Trying to be eco-friendly? You should start with your choice of new phone

You might be dedicated to recycling and make a conscious effort to shop locally, but have you ever thought about the environmental impact of buying a new phone?

Around 56kg of raw materials are needed to create one 200g smartphone, not to mention the energy that is used in their production.

Euronews spoke to French company SMAAART on the sidelines of the Mobile World Congress about how buying refurbished phones can be good for both the environment and your pocket.

"By buying a reconditioned phone, you create 80% less waste than a new one," Jacqueline Pistoulet, the company's communications director, told Euronews.
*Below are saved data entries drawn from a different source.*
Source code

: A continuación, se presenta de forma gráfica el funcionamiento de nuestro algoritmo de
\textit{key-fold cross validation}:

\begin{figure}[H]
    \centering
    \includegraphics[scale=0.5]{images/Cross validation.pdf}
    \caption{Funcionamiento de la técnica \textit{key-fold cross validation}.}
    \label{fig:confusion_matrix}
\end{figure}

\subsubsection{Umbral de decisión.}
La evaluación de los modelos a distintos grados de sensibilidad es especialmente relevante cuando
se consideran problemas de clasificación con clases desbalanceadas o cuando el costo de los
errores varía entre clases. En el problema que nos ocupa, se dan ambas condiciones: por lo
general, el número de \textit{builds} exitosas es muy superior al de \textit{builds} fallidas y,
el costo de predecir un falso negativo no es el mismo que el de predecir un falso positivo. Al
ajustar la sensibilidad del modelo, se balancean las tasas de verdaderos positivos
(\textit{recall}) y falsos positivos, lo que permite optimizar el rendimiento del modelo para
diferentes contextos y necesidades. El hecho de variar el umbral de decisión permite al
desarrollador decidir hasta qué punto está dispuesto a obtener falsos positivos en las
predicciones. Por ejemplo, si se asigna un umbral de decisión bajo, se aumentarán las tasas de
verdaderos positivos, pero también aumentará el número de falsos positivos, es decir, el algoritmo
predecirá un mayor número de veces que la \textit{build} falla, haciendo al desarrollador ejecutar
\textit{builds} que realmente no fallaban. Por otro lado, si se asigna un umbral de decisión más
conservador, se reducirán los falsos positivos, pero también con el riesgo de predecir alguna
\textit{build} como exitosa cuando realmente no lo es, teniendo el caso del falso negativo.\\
What's more, the pre-owned models come with a much lower price tag.

Will the phone break after a couple of weeks?

Some people might be scared of buying a recycled phone for fear of it breaking, but companies like SMAAART are trying to combat that by offering a guarantee.

What about my personal data?

Mobile security has been a recurrent theme at the MWC, and many people store a lot of personal data on their phones, so this is a real concern.
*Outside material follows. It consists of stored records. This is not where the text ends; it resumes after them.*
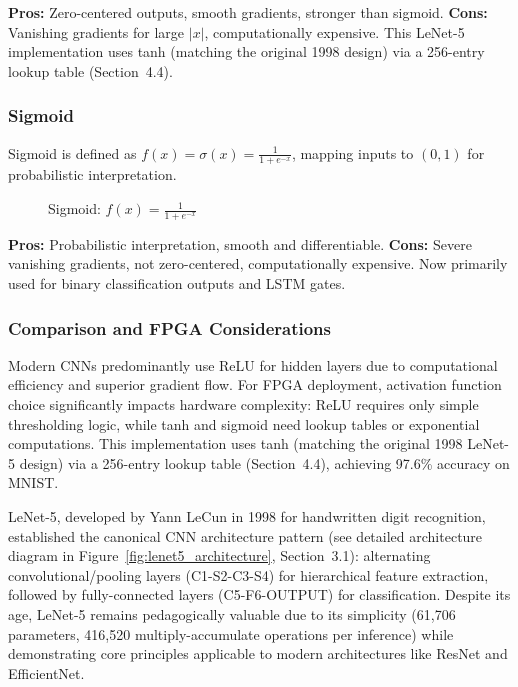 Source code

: \documentclass[12pt,a4paper]{report}
\begin{document}
\textbf{Pros:} Zero-centered outputs, smooth gradients, stronger than sigmoid. \textbf{Cons:} Vanishing gradients for large $|x|$, computationally expensive. This LeNet-5 implementation uses tanh (matching the original 1998 design) via a 256-entry lookup table (Section~4.4).

\subsubsection{Sigmoid}

Sigmoid is defined as $f(x) = \sigma(x) = \frac{1}{1 + e^{-x}}$, mapping inputs to $(0, 1)$ for probabilistic interpretation.

\begin{figure}[H]
\centering
{}
\caption{Sigmoid: $f(x) = \frac{1}{1 + e^{-x}}$}
\label{fig:sigmoid}
\end{figure}

\textbf{Pros:} Probabilistic interpretation, smooth and differentiable. \textbf{Cons:} Severe vanishing gradients, not zero-centered, computationally expensive. Now primarily used for binary classification outputs and LSTM gates.

\subsubsection{Comparison and FPGA Considerations}

Modern CNNs predominantly use ReLU for hidden layers due to computational efficiency and superior gradient flow. For FPGA deployment, activation function choice significantly impacts hardware complexity: ReLU requires only simple thresholding logic, while tanh and sigmoid need lookup tables or exponential computations. This implementation uses tanh (matching the original 1998 LeNet-5 design) via a 256-entry lookup table (Section~4.4), achieving 97.6\% accuracy on MNIST.

LeNet-5, developed by Yann LeCun in 1998 for handwritten digit recognition, established the canonical CNN architecture pattern (see detailed architecture diagram in Figure~\ref{fig:lenet5_architecture}, Section~3.1): alternating convolutional/pooling layers (C1-S2-C3-S4) for hierarchical feature extraction, followed by fully-connected layers (C5-F6-OUTPUT) for classification. Despite its age, LeNet-5 remains pedagogically valuable due to its simplicity (61,706 parameters, 416,520 multiply-accumulate operations per inference) while demonstrating core principles applicable to modern architectures like ResNet and EfficientNet.
\end{document}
SMAAART is licenced to remove data and devices are completely wiped before they are resold, said Pistoulet.

If the phone is beyond repair the company works with recycling experts to dispose of it responsibly.

Where do the old phones come from?

The French enterprise buys old company phones as well as running initiatives asking for people to donate their devices in exchange for money off a new one.

Are the phones covered in scratches and bumps?

SMAAART offers three categories of phone from A-C, depending on their cosmetic condition, and the price of the phones reflects this.

Grade A phones are in mint condition, while a grade C phone might have some bumps on the corners, but the fact that the phone will function well is always guaranteed.

The refurbished smartphone market is relatively new, said Pistoulet, but SMAAART already employs 100 people.

"It's a circular economy," she said, "we want to have a positive impact on the environment and society."